Germany takes Holland


At dawn today, the Dutch are still hoping to hold on. German airborne troops at The Hague have been captured or driven off, and Rotterdam, the key to the defense of Fortress Holland, still holds out. During the morning, however, a German officer under a white flag warns the Dutch that unless the city surrenders it will be destroyed. While negotiations are going on, bombers diverted from the Belgian front appear and in ninety minutes pulverize the city.

Wild rumor and, some say, Allied propaganda will spread the story that up to 30,000 civilians died in the raid. In fact, about 980 died, but nearly 80,000 have been made homeless, and two-thirds of the city has been destroyed.

With the loss of Rotterdam, General Henri G. Winkelman, the Dutch C-in-C, decides further resistance will lead only to the complete destruction of the country. He broadcasts his surrender on Hilversum radio this evening. “By vast superiority of the most modern arms, the enemy has been able to break our resistance,” he says. “But ultimately the Netherlands will rise again as a free nation. Long live our queen!”

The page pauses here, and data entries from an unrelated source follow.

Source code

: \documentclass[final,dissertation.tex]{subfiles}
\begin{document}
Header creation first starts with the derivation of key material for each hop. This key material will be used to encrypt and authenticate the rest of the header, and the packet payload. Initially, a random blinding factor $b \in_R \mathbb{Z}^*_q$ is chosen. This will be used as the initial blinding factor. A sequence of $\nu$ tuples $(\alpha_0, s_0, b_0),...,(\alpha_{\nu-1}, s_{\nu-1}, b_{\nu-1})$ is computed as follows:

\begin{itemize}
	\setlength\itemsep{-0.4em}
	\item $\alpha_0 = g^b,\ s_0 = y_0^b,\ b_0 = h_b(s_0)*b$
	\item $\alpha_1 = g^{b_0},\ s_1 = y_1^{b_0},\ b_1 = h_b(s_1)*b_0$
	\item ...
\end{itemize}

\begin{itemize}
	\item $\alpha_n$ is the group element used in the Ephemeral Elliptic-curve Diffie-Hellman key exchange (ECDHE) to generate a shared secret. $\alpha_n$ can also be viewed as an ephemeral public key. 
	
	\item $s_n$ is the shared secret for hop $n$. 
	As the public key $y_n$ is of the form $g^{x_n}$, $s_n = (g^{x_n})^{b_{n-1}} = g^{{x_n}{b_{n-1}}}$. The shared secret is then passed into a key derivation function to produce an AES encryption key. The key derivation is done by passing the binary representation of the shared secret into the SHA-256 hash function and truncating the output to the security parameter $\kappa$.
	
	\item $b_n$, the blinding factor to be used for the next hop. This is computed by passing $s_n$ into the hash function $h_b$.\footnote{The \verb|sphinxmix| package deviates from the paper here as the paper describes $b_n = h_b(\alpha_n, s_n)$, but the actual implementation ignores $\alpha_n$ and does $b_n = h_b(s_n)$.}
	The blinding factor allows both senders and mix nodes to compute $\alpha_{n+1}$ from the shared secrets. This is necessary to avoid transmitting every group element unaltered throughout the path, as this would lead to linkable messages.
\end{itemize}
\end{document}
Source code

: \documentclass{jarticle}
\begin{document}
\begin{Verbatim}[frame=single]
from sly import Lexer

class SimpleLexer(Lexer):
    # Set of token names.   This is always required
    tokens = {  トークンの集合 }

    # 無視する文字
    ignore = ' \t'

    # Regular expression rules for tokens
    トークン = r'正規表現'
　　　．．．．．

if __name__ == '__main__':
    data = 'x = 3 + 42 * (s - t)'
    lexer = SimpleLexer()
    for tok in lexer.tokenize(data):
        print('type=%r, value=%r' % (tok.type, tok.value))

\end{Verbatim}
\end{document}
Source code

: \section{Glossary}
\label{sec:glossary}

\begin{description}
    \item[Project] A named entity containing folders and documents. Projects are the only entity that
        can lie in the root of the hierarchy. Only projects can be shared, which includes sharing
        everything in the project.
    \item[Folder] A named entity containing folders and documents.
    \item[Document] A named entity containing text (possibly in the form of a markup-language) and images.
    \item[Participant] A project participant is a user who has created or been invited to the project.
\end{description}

So the fight goes on. Queen Wilhelmina and her cabinet, brought to England by the Royal Navy, have proclaimed London to be the seat of the Netherlands government. Wilhelmina, in a navy blue coat and skirt and with a gas mask slung from her shoulder, arrives at Liverpool Street station with officers of the royal guard and is met by King George, who kisses her on both cheeks. She tells him that the Dutch people in the colonies overseas will continue to fight alongside the Allies.

Panzers break through at Sedan

“Impenetrable” is the word French strategists used for the Ardennes, with its narrow roads winding through wooded hills, so they left the area to be defended by a light screen of cavalry. Now Lieutenant General Heinz Guderian, known as “Father of the Panzers,” has come tearing out of the hills with seven armored divisions, totaling over 2,000 tanks, to give the French cavalry a severe mauling.

Less than three days after French scouts spotted his force, he has reached the Meuse on an 80-mile (128-km) front. The French General Andre Corap, on the left bank, has two divisions there; the rest of his 9th Army is some sixty miles (96 km) distant. “So the Germans have reached the Meuse,” he remarks, for he is confident that the decisive battle is being fought in Belgium; the Meuse is impassable.

But this morning, Guderian has three bridgeheads, backed by an armored brigade, across the Meuse. At last the French counterattack, only to be ripped apart by German tanks swarming across the river. So this afternoon Guderian has smashed a mighty hole in the French defenses. Corap’s 9th Army, its artillery paralyzed, its horses slaughtered by low-flying fighters, its HQ bombed, and its communications in ruins, is in full retreat.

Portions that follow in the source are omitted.